Consolidation and refinancing can help your loans become less daunting and more affordable. You might be curious to know which option is the right choice for you. Because there are significant differences between consolidating and refinancing, it’s important to know what both mean before choosing your strategy.
Refinancing Your Loans
Refinancing refers to taking out a brand new loan to pay off older ones that you’re holding. You do not consolidate what you already owe, but just switch the amount over to a different lender. If your credit score has improved since first taking out the initial loan, you may qualify for lower interest rate options. Look for interest rates that fall between the 3 to 5 percent range, which will lower your monthly payments further.
The whole point of refinancing your student loans is to lower payment dues, shorten your loan term and save money on interest. For those still struggling with bad credit, you can lengthen the term of the contract as well, lowering payments because you have more time to pay it off. Refinancing enables you to choose a variable loan rate, too, which can help lock you into an agreement you’ll find affordable and worthwhile.
With refinancing, you enjoy the benefit of consolidation, where you have one easy-to-manage monthly bill. You can lump a number of loans onto one, making it easier to manage your finances and get yourself back on track monetarily. Unlike consolidation, student loan refinancing can only be obtained through private lenders. You’ll need to go to banks or loan departments in order to begin the process.
Consolidating Student Loans
Consolidating your loans means to lump them all into one large sum, providing you with one monthly bill that makes it easier to pay off. Federal loan consolidation is provided by the Federal Government for all student loans obtained through this method. If you took out a private loan through a bank, you will not qualify for federal loan consolidation. Consolidating with the Federal Government will take all older loans and put them onto one convenient bill, but your interest rate will be comparable to your old one.
Many find consolidation to help with lowering their monthly bills, but the only reason for this is because you’re lengthening your term. Let’s say that you only had five years to pay off your old loans and you choose to consolidate. You may now have 10 or more years of loan payments, but your bills will be lower as a result.
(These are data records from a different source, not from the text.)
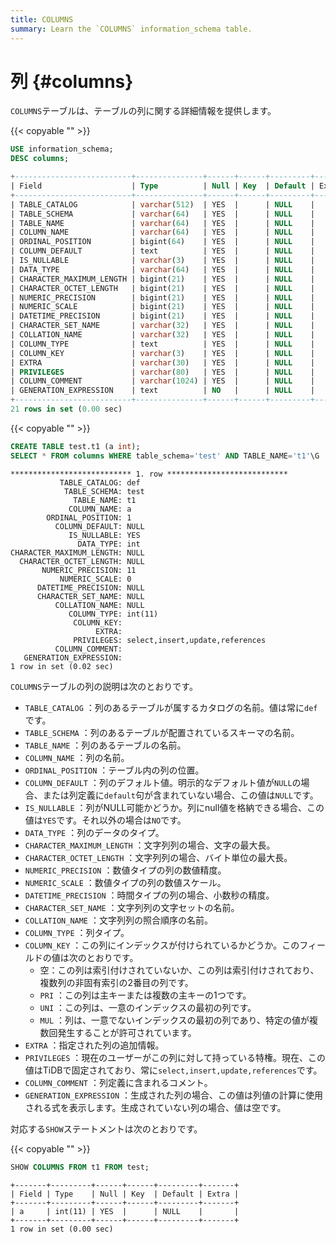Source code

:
 ```yaml
---
title: COLUMNS
summary: Learn the `COLUMNS` information_schema table.
---
```


# 列 {#columns}

`COLUMNS`テーブルは、テーブルの列に関する詳細情報を提供します。

{{< copyable "" >}}

```sql
USE information_schema;
DESC columns;
```

```sql
+--------------------------+---------------+------+------+---------+-------+
| Field                    | Type          | Null | Key  | Default | Extra |
+--------------------------+---------------+------+------+---------+-------+
| TABLE_CATALOG            | varchar(512)  | YES  |      | NULL    |       |
| TABLE_SCHEMA             | varchar(64)   | YES  |      | NULL    |       |
| TABLE_NAME               | varchar(64)   | YES  |      | NULL    |       |
| COLUMN_NAME              | varchar(64)   | YES  |      | NULL    |       |
| ORDINAL_POSITION         | bigint(64)    | YES  |      | NULL    |       |
| COLUMN_DEFAULT           | text          | YES  |      | NULL    |       |
| IS_NULLABLE              | varchar(3)    | YES  |      | NULL    |       |
| DATA_TYPE                | varchar(64)   | YES  |      | NULL    |       |
| CHARACTER_MAXIMUM_LENGTH | bigint(21)    | YES  |      | NULL    |       |
| CHARACTER_OCTET_LENGTH   | bigint(21)    | YES  |      | NULL    |       |
| NUMERIC_PRECISION        | bigint(21)    | YES  |      | NULL    |       |
| NUMERIC_SCALE            | bigint(21)    | YES  |      | NULL    |       |
| DATETIME_PRECISION       | bigint(21)    | YES  |      | NULL    |       |
| CHARACTER_SET_NAME       | varchar(32)   | YES  |      | NULL    |       |
| COLLATION_NAME           | varchar(32)   | YES  |      | NULL    |       |
| COLUMN_TYPE              | text          | YES  |      | NULL    |       |
| COLUMN_KEY               | varchar(3)    | YES  |      | NULL    |       |
| EXTRA                    | varchar(30)   | YES  |      | NULL    |       |
| PRIVILEGES               | varchar(80)   | YES  |      | NULL    |       |
| COLUMN_COMMENT           | varchar(1024) | YES  |      | NULL    |       |
| GENERATION_EXPRESSION    | text          | NO   |      | NULL    |       |
+--------------------------+---------------+------+------+---------+-------+
21 rows in set (0.00 sec)
```

{{< copyable "" >}}

```sql
CREATE TABLE test.t1 (a int);
SELECT * FROM columns WHERE table_schema='test' AND TABLE_NAME='t1'\G
```

```
*************************** 1. row ***************************
           TABLE_CATALOG: def
            TABLE_SCHEMA: test
              TABLE_NAME: t1
             COLUMN_NAME: a
        ORDINAL_POSITION: 1
          COLUMN_DEFAULT: NULL
             IS_NULLABLE: YES
               DATA_TYPE: int
CHARACTER_MAXIMUM_LENGTH: NULL
  CHARACTER_OCTET_LENGTH: NULL
       NUMERIC_PRECISION: 11
           NUMERIC_SCALE: 0
      DATETIME_PRECISION: NULL
      CHARACTER_SET_NAME: NULL
          COLLATION_NAME: NULL
             COLUMN_TYPE: int(11)
              COLUMN_KEY: 
                   EXTRA: 
              PRIVILEGES: select,insert,update,references
          COLUMN_COMMENT: 
   GENERATION_EXPRESSION: 
1 row in set (0.02 sec)
```

`COLUMNS`テーブルの列の説明は次のとおりです。

-   `TABLE_CATALOG` ：列のあるテーブルが属するカタログの名前。値は常に`def`です。
-   `TABLE_SCHEMA` ：列のあるテーブルが配置されているスキーマの名前。
-   `TABLE_NAME` ：列のあるテーブルの名前。
-   `COLUMN_NAME` ：列の名前。
-   `ORDINAL_POSITION` ：テーブル内の列の位置。
-   `COLUMN_DEFAULT` ：列のデフォルト値。明示的なデフォルト値が`NULL`の場合、または列定義に`default`句が含まれていない場合、この値は`NULL`です。
-   `IS_NULLABLE` ：列がNULL可能かどうか。列にnull値を格納できる場合、この値は`YES`です。それ以外の場合は`NO`です。
-   `DATA_TYPE` ：列のデータのタイプ。
-   `CHARACTER_MAXIMUM_LENGTH` ：文字列列の場合、文字の最大長。
-   `CHARACTER_OCTET_LENGTH` ：文字列列の場合、バイト単位の最大長。
-   `NUMERIC_PRECISION` ：数値タイプの列の数値精度。
-   `NUMERIC_SCALE` ：数値タイプの列の数値スケール。
-   `DATETIME_PRECISION` ：時間タイプの列の場合、小数秒の精度。
-   `CHARACTER_SET_NAME` ：文字列列の文字セットの名前。
-   `COLLATION_NAME` ：文字列列の照合順序の名前。
-   `COLUMN_TYPE` ：列タイプ。
-   `COLUMN_KEY` ：この列にインデックスが付けられているかどうか。このフィールドの値は次のとおりです。
    -   空：この列は索引付けされていないか、この列は索引付けされており、複数列の非固有索引の2番目の列です。
    -   `PRI` ：この列は主キーまたは複数の主キーの1つです。
    -   `UNI` ：この列は、一意のインデックスの最初の列です。
    -   `MUL` ：列は、一意でないインデックスの最初の列であり、特定の値が複数回発生することが許可されています。
-   `EXTRA` ：指定された列の追加情報。
-   `PRIVILEGES` ：現在のユーザーがこの列に対して持っている特権。現在、この値はTiDBで固定されており、常に`select,insert,update,references`です。
-   `COLUMN_COMMENT` ：列定義に含まれるコメント。
-   `GENERATION_EXPRESSION` ：生成された列の場合、この値は列値の計算に使用される式を表示します。生成されていない列の場合、値は空です。

対応する`SHOW`ステートメントは次のとおりです。

{{< copyable "" >}}

```sql
SHOW COLUMNS FROM t1 FROM test;
```

```
+-------+---------+------+------+---------+-------+
| Field | Type    | Null | Key  | Default | Extra |
+-------+---------+------+------+---------+-------+
| a     | int(11) | YES  |      | NULL    |       |
+-------+---------+------+------+---------+-------+
1 row in set (0.00 sec)
```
This is ideal for individuals struggling to make ends meet and who don’t mind a longer term as long as payments are more affordable, but it can hurt you financially long-term.
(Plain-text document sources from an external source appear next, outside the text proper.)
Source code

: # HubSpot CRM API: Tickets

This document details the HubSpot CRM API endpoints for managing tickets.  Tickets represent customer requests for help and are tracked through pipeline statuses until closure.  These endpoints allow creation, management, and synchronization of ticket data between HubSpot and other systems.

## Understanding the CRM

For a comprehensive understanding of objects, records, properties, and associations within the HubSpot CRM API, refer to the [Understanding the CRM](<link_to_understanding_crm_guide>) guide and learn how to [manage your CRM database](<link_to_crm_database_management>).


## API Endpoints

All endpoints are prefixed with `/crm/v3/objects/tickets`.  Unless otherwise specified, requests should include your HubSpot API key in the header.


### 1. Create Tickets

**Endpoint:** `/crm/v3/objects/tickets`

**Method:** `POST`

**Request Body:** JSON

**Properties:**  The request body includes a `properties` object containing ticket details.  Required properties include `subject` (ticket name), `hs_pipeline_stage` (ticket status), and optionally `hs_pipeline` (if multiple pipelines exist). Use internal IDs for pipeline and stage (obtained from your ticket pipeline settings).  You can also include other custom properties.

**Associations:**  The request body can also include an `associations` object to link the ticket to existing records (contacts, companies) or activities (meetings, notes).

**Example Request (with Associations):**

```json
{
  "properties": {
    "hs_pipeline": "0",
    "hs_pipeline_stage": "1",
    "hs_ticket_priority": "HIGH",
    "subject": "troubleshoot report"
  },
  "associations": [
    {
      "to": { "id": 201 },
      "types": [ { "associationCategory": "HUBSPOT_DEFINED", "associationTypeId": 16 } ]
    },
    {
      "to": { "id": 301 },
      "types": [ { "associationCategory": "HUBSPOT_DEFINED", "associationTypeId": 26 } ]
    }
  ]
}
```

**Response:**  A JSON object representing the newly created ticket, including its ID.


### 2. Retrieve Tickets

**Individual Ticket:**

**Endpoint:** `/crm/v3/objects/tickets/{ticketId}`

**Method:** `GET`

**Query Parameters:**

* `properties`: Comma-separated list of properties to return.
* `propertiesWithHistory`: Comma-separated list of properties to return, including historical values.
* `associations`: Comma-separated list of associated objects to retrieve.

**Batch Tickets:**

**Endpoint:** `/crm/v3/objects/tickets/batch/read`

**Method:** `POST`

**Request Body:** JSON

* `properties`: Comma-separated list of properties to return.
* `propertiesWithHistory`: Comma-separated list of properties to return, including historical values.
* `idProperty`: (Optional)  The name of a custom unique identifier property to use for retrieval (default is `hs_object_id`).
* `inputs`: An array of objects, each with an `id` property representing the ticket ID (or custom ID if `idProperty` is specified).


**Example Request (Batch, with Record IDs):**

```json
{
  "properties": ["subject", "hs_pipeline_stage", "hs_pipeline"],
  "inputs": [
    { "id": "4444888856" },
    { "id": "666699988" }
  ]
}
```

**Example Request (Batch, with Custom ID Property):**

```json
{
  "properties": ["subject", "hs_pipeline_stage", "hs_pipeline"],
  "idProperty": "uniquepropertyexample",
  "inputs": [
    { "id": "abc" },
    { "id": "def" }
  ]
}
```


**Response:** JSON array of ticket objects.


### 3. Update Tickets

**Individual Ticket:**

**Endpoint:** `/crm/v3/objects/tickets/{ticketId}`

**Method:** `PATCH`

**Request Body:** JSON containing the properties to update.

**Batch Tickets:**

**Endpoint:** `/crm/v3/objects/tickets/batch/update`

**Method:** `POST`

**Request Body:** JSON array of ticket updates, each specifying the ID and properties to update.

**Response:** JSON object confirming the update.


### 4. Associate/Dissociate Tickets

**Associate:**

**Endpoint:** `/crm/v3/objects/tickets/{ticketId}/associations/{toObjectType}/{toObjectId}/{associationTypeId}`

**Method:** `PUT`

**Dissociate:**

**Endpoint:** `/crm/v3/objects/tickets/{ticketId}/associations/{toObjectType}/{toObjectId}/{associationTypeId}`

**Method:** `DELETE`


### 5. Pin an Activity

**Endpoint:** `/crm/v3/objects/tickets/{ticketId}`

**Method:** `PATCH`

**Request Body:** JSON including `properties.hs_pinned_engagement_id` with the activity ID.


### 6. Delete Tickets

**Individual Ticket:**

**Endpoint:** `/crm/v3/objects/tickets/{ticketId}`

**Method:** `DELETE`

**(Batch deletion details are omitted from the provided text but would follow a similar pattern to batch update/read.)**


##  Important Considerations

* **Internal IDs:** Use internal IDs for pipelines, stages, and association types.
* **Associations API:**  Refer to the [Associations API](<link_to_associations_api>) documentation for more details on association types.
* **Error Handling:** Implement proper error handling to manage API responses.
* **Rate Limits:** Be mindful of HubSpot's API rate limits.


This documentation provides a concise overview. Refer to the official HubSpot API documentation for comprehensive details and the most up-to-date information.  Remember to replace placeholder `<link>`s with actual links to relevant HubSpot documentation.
Just because you have a private student loan does not mean that you aren’t able to consolidate. Most private lenders will offer student loan consolidation at variable rates. The only difference between the Federal Government and a private lender, like a bank, is that your credit score will be a deciding factor. If you have a poor score or no credit at all, don’t expect to be approved for consolidation and, if you are, you’ll be locked into a high interest rate.
You need to weigh out the good with the bad when choosing between refinancing and consolidation. Both options help to lower monthly bills and make suffocating student loans more bearable, but they also have their drawbacks. Longer terms, higher interest rates and refinance denial are all factors to consider before signing on the dotted line. If your student loans are five years or older, you could benefit from either option just because of the change in interest rates over the years.